The idea of differential technological acceleration is aimed at this problem, but I am not sure how predictable offense/defense will be or how to effectively make political decisions about which fields and industries to nurture or cull. Part of the implication I draw from categorizing this broad set of risks together is that the space for new scientific and technological development will become more crowded—with fewer value-neutral or obviously positive opportunities for growth over time.
I think this may also tend to manifest in more of a clear division between what you might call left-EAs (progress-focused) and right-EAs (security-focused) (in some sense this corresponds to global health focused EAs vs. existential risk focused EAs currently, but the division is less clear). But that also goes to a separate view I have that EAs will have to accept more internal ideological diversity over time and recognize that the goals of different effective altruists will conflict with one another (e.g. extending human lifespan may be bad for animal welfare; synthetic biology advances to cure infectious disease may increase risks to biohazards etc.).
Very possible these ideas aren’t original—as I said they’re very thinly sketched at the moment, but have been thinking about them for a while so figured I should write them out.
This paper starts with a simple model that formalizes a tradeoff between technological progress increasing growth/wellbeing/consumption, and having a small chance of a massive disaster that kills off a lot of people. When do we choose to keep growing? The intuitive idea is that we should keep growing if the growth rate is higher than (the odds ratio of death) times (the dollar value of a statistical life). If the value of life in dollar terms is low—because everyone is desperately poor, so dollars are worth a lot—then growth is worth it. But under very mild assumptions about preferences, where the value of life relative to money grows with income, we will eventually choose to stop growing.

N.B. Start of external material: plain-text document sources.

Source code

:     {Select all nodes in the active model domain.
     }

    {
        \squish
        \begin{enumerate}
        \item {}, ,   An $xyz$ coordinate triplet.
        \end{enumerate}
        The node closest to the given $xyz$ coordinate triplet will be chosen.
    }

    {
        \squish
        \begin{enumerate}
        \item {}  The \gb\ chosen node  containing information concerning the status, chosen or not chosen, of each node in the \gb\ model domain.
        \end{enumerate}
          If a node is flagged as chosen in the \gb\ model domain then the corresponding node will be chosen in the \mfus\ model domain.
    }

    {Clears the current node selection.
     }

However, the question becomes different is the value of new technologies is saving lives rather than increasing prosperity. Money has diminishing marginal utility; life does not. So technology that saves lives with certainty, but destroys a lot of lives with some probability, is just a gamble. We decide to keep progressing if it saves more lives in expectation than stopping, but unfortunately that’s not a very helpful answer.
The hygiene hypothesis (especially the autoimmune disease variant, brief 2-paragraph summary here if you Ctrl+F “Before we go”) could be another example.
On a somewhat related note, Section V of this SlateStarCodex post goes through some similar examples where humans departing from long-lived tradition has negative effects that don’t become visible for a long time.